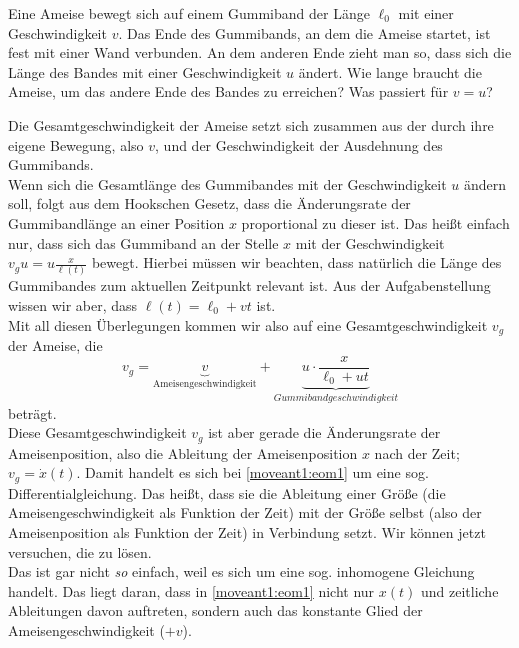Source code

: \begin{Exercise}[label = moveant, origin = Jaan Kalda, difficulty = 3, title = Ameise auf dem Laufband]
	Eine Ameise bewegt sich auf einem Gummiband der Länge $\ell_0$ mit einer Geschwindigkeit $v$. Das Ende des Gummibands, an dem die Ameise startet, ist fest mit einer Wand verbunden. An dem anderen Ende zieht man so, dass sich die Länge des Bandes mit einer Geschwindigkeit $u$ ändert. Wie lange braucht die Ameise, um das andere Ende des Bandes zu erreichen? Was passiert für $v=u$?
\end{Exercise}
\begin{Answer}[ref = moveant]
	Die Gesamtgeschwindigkeit der Ameise setzt sich zusammen aus der durch ihre eigene Bewegung, also $v$, und der Geschwindigkeit der Ausdehnung des Gummibands.\\
	Wenn sich die Gesamtlänge des Gummibandes mit der Geschwindigkeit $u$ ändern soll, folgt aus dem Hookschen Gesetz, dass die Änderungsrate der Gummibandlänge an einer Position $x$ proportional zu dieser ist. Das heißt einfach nur, dass sich das Gummiband an der Stelle $x$ mit der Geschwindigkeit $v_gu = u \frac{x}{\ell\left(t\right)}$ bewegt. Hierbei müssen wir beachten, dass natürlich die Länge des Gummibandes zum aktuellen Zeitpunkt relevant ist. Aus der Aufgabenstellung wissen wir aber, dass $\ell\left(t\right) = \ell_0 + v t $ ist. \\
	Mit all diesen Überlegungen kommen wir also auf eine Gesamtgeschwindigkeit $v_g$ der Ameise, die 
	\begin{equation}\label{moveant1:eom1}
	v_g = 	\underbrace{v}_{\mathrm{Ameisengeschwindigkeit}} +\underbrace{u\cdot \frac{x}{\ell_0 + u t}}_{Gummibandgeschwindigkeit}
	\end{equation}
	beträgt.\\
	Diese Gesamtgeschwindigkeit $v_g$ ist aber gerade die Änderungsrate der Ameisenposition, also die Ableitung der Ameisenposition $x$ nach der Zeit; $v_g = \dot{x}\left(t\right)$. Damit handelt es sich bei \eqref{moveant1:eom1} um eine sog. Differentialgleichung. Das heißt, dass sie die Ableitung einer Größe (die Ameisengeschwindigkeit als Funktion der Zeit) mit der Größe selbst (also der Ameisenposition als Funktion der Zeit) in Verbindung setzt. Wir können jetzt versuchen, die zu lösen.\\
	Das ist gar nicht \textit{so} einfach, weil es sich um eine sog. inhomogene Gleichung handelt. Das liegt daran, dass in \eqref{moveant1:eom1} nicht nur $x\left(t\right)$ und zeitliche Ableitungen davon auftreten, sondern auch das konstante Glied der Ameisengeschwindigkeit ($+v$).\\

\end{Answer}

Prompt: Bring together all lines in the records where the word "einfach" is found.

Output below:
	Wenn sich die Gesamtlänge des Gummibandes mit der Geschwindigkeit $u$ ändern soll, folgt aus dem Hookschen Gesetz, dass die Änderungsrate der Gummibandlänge an einer Position $x$ proportional zu dieser ist. Das heißt einfach nur, dass sich das Gummiband an der Stelle $x$ mit der Geschwindigkeit $v_gu = u \frac{x}{\ell\left(t\right)}$ bewegt. Hierbei müssen wir beachten, dass natürlich die Länge des Gummibandes zum aktuellen Zeitpunkt relevant ist. Aus der Aufgabenstellung wissen wir aber, dass $\ell\left(t\right) = \ell_0 + v t $ ist. \\
	Das ist gar nicht \textit{so} einfach, weil es sich um eine sog. inhomogene Gleichung handelt. Das liegt daran, dass in \eqref{moveant1:eom1} nicht nur $x\left(t\right)$ und zeitliche Ableitungen davon auftreten, sondern auch das konstante Glied der Ameisengeschwindigkeit ($+v$).\\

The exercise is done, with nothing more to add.